Non siamo che al sesto dei dieci libri del ΠΟΛΙΤΕΙΑ. Eppure la sua necessità è già stata mostrata tutta intera. Cosa c’è, infatti, di più necessario della Verità? Ed ecco allora che, dalla vertiginosa distanza dei duemilaquattrocento anni che ci separano – che separano l’Occidente contemporaneo e noi epigoni di quel che resta della sua civiltà – dalla stesura di questo dialogo, oltre il crinale della nostra miopia intellettuale, delle nostre convulsioni ideologiche e dei nostri rantoli mondani, si profila ancora lo stesso orizzonte: quello della Verità, che sola importa, perché solo essa è.
Note:
[1] Uso il titolo originale greco ΠΟΛΙΤΕΙΑ e non quello derivato dal latino, Repubblica, in quanto quest’ultimo perde la polisemanticità del concetto espresso dal primo.
[2] A. N. Whitehead, Process and Reality, Free Press, New York 1979, p. 39.
[3] M. Vegetti (Un paradigma in cielo, Carocci, Roma 2018, p. 34) resta sul vago: forse per l’ampiezza del dialogo e, forse per la tematica prevalentemente politica, esso non fu al centro degli interessi dei platonici (sia pagani che cristiani) di età imperiale.
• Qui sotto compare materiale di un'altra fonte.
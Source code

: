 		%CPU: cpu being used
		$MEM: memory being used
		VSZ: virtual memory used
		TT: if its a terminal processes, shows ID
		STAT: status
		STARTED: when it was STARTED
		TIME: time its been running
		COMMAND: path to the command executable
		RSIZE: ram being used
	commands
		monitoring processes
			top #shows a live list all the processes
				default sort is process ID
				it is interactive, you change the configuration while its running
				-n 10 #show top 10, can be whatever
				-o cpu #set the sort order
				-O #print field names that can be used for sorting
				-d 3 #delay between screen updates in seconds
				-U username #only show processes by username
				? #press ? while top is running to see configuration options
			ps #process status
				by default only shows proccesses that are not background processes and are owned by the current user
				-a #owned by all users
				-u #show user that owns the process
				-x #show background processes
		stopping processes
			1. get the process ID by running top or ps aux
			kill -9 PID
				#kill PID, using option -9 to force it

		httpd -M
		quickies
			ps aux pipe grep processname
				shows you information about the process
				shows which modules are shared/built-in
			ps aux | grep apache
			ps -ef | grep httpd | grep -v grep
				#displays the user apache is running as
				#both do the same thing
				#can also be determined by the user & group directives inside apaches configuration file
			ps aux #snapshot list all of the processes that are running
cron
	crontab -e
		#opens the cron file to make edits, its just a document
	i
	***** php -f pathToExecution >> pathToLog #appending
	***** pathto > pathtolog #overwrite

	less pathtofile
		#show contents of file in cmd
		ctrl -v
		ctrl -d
Se la prima ipotesi mi pare un po’ debole, per la seconda bisognerebbe intenderci sul valore propriamente «politico» che gli si attribuisce. Se diamo a questo termine un significato “elettorale”, “partitico” et similia, allora per forza coi neoplatonici saremmo fuori rotta. Ma esiste anche una «politica» in un senso diverso, quello di “arte regia”, molto prossimo, quando non intersecantesi, con la metafisica. Fu probabilmente questa accezione della «politica» che spinse Proclo a dedicarsi al dialogo ΠΟΛΙΤΕΙΑ. Egli, infatti, non era esattamente un intellettuale engagé, decisamente più impegnato con la teurgia che con il battage politico (cfr. Proclo, 2004).
[4] La fenomenologia del dialogo è straordinaria nella sua ordinarietà. Sorprende sempre come dalle conversazioni, anche quelle apparentemente più banali, possano talvolta emergere spunti di riflessione che possono cambiare una vita, o una civiltà. E questo senza scomodare Leo Strauss e la sua “ermeneutica della reticenza” (Strauss, 1941).
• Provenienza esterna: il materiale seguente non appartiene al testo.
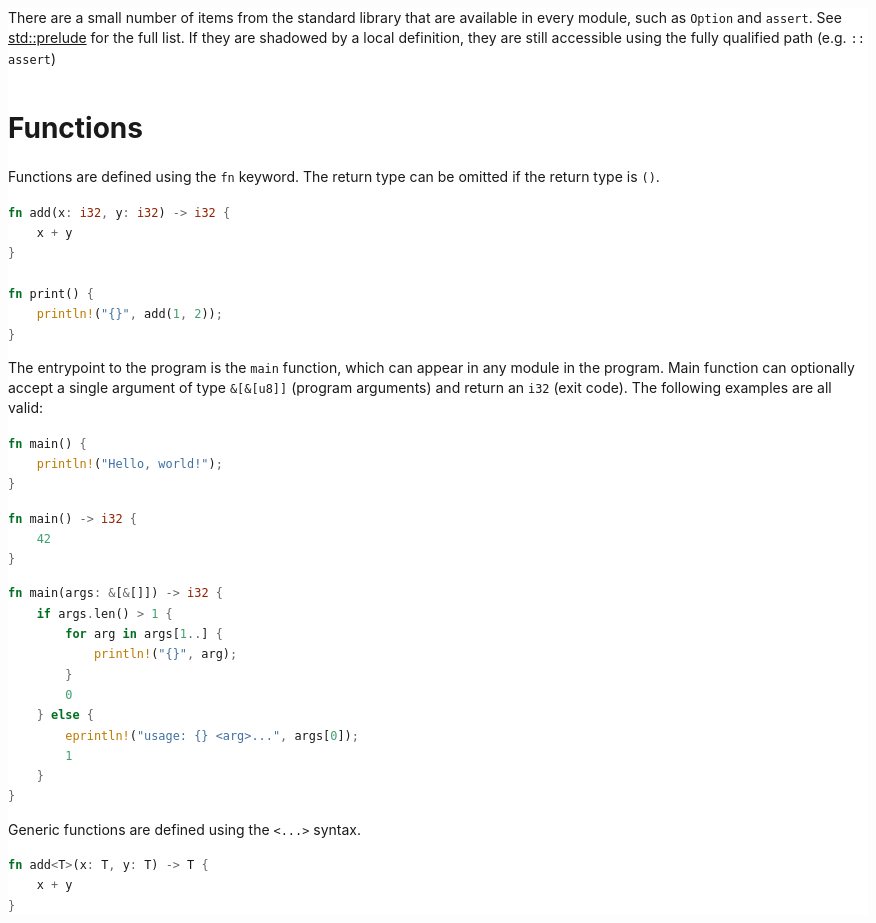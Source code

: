 There are a small number of items from the standard library that are available in every module, such as `Option` and `assert`. See [std::prelude](https://docs.alumina-lang.net/std/prelude) for the full list. If they are shadowed by a local definition, they are still accessible using the fully qualified path (e.g. `::assert`)

# Functions

Functions are defined using the `fn` keyword. The return type can be omitted if the return type is `()`.

```rust
fn add(x: i32, y: i32) -> i32 {
    x + y
}

fn print() {
    println!("{}", add(1, 2));
}
```

The entrypoint to the program is the `main` function, which can appear in any module in the program. Main function can optionally accept a single argument of type `&[&[u8]]` (program arguments) and return an `i32` (exit code). The following examples are all valid:

```rust
fn main() {
    println!("Hello, world!");
}
```

```rust
fn main() -> i32 {
    42
}
```

```rust
fn main(args: &[&[]]) -> i32 {
    if args.len() > 1 {
        for arg in args[1..] {
            println!("{}", arg);
        }
        0
    } else {
        eprintln!("usage: {} <arg>...", args[0]);
        1
    }
}
```

Generic functions are defined using the `<...>` syntax.

```rust
fn add<T>(x: T, y: T) -> T {
    x + y
}
```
[5] Si tratta di attività legate alla produzione economica in senso lato: dal contadino al commerciante passando per l’artigiano.
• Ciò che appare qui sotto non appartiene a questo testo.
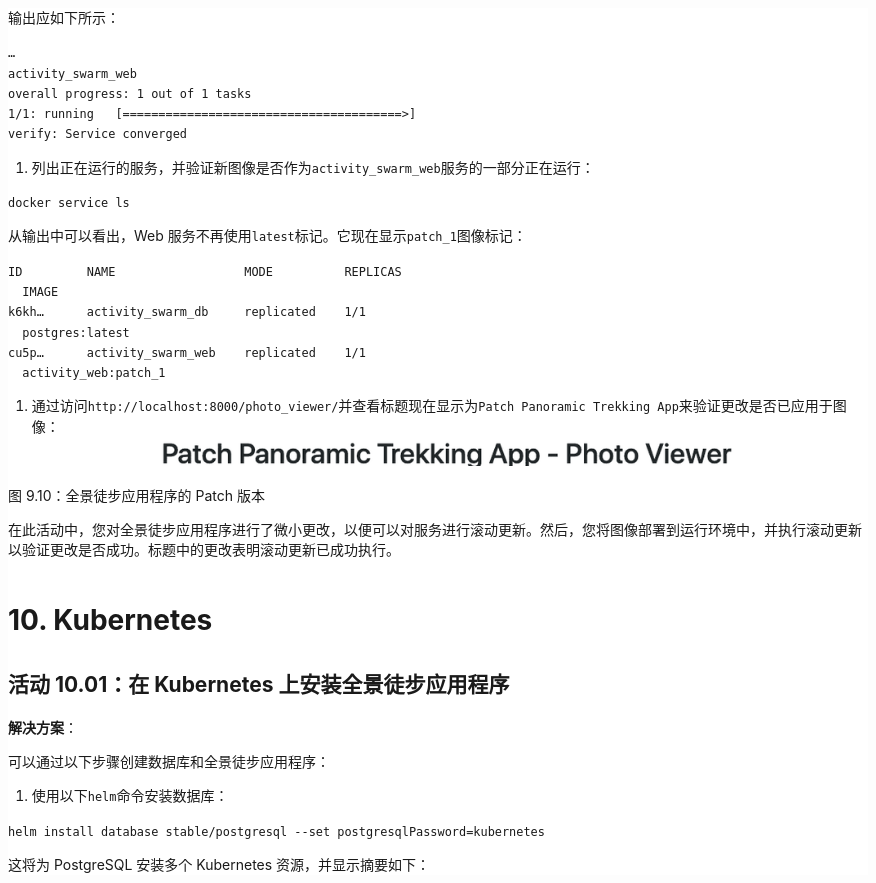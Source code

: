 输出应如下所示：

```
…
activity_swarm_web
overall progress: 1 out of 1 tasks 
1/1: running   [=======================================>] 
verify: Service converged
```

1.  列出正在运行的服务，并验证新图像是否作为`activity_swarm_web`服务的一部分正在运行：

```
docker service ls
```

从输出中可以看出，Web 服务不再使用`latest`标记。它现在显示`patch_1`图像标记：

```
ID         NAME                  MODE          REPLICAS
  IMAGE
k6kh…      activity_swarm_db     replicated    1/1
  postgres:latest
cu5p…      activity_swarm_web    replicated    1/1
  activity_web:patch_1
```

1.  通过访问`http://localhost:8000/photo_viewer/`并查看标题现在显示为`Patch Panoramic Trekking App`来验证更改是否已应用于图像：![图 9.10：全景徒步应用程序的 Patch 版本](img/B15021_09_10.jpg)

图 9.10：全景徒步应用程序的 Patch 版本

在此活动中，您对全景徒步应用程序进行了微小更改，以便可以对服务进行滚动更新。然后，您将图像部署到运行环境中，并执行滚动更新以验证更改是否成功。标题中的更改表明滚动更新已成功执行。

# 10. Kubernetes

## 活动 10.01：在 Kubernetes 上安装全景徒步应用程序

**解决方案**：

可以通过以下步骤创建数据库和全景徒步应用程序：

1.  使用以下`helm`命令安装数据库：

```
helm install database stable/postgresql --set postgresqlPassword=kubernetes
```

这将为 PostgreSQL 安装多个 Kubernetes 资源，并显示摘要如下：
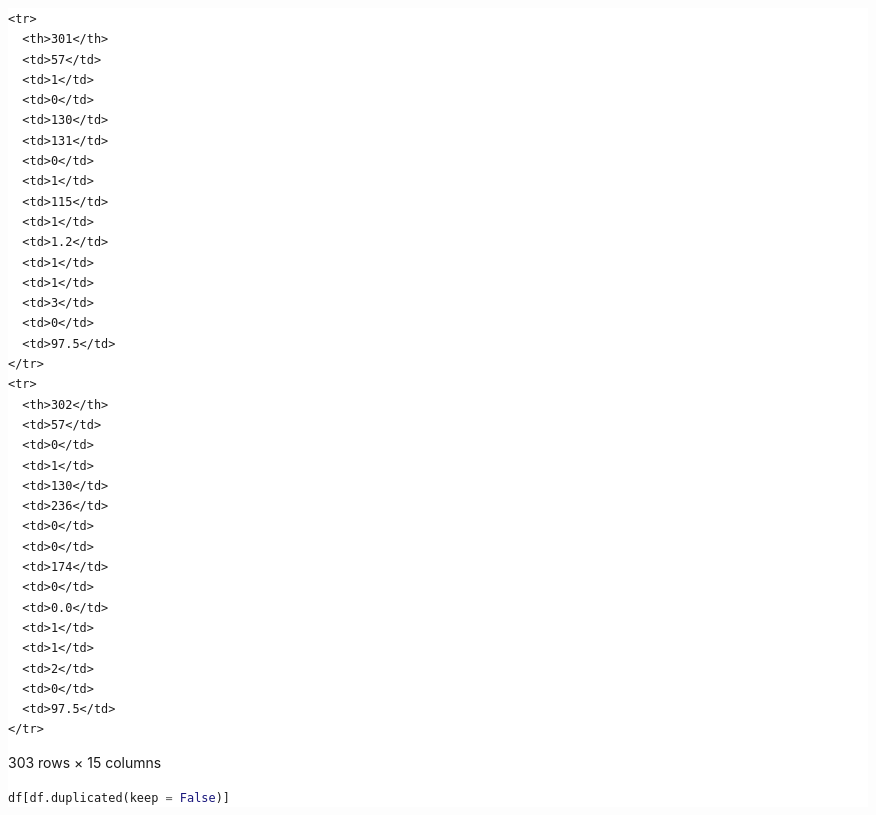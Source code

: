     <tr>
      <th>301</th>
      <td>57</td>
      <td>1</td>
      <td>0</td>
      <td>130</td>
      <td>131</td>
      <td>0</td>
      <td>1</td>
      <td>115</td>
      <td>1</td>
      <td>1.2</td>
      <td>1</td>
      <td>1</td>
      <td>3</td>
      <td>0</td>
      <td>97.5</td>
    </tr>
    <tr>
      <th>302</th>
      <td>57</td>
      <td>0</td>
      <td>1</td>
      <td>130</td>
      <td>236</td>
      <td>0</td>
      <td>0</td>
      <td>174</td>
      <td>0</td>
      <td>0.0</td>
      <td>1</td>
      <td>1</td>
      <td>2</td>
      <td>0</td>
      <td>97.5</td>
    </tr>
  </tbody>
</table>
<p>303 rows × 15 columns</p>
</div>




```python
df[df.duplicated(keep = False)]
```




<div>
<style scoped>
    .dataframe tbody tr th:only-of-type {
        vertical-align: middle;
    }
[6] «Che cosa credi che risponderebbe [il prigioniero della caverna liberato dalle sue catene], se gli si dicesse che prima vedeva vacuità prive di senso, ma che ora, essendo più vicino a ciò che è ed essendo rivolto verso oggetti aventi più essere, può vedere meglio?» (VII, 515, d) [corsivo mio]
[7] M. Vegetti, Introduzione a Platone, BUR, Milano 2007, pp. 39-42.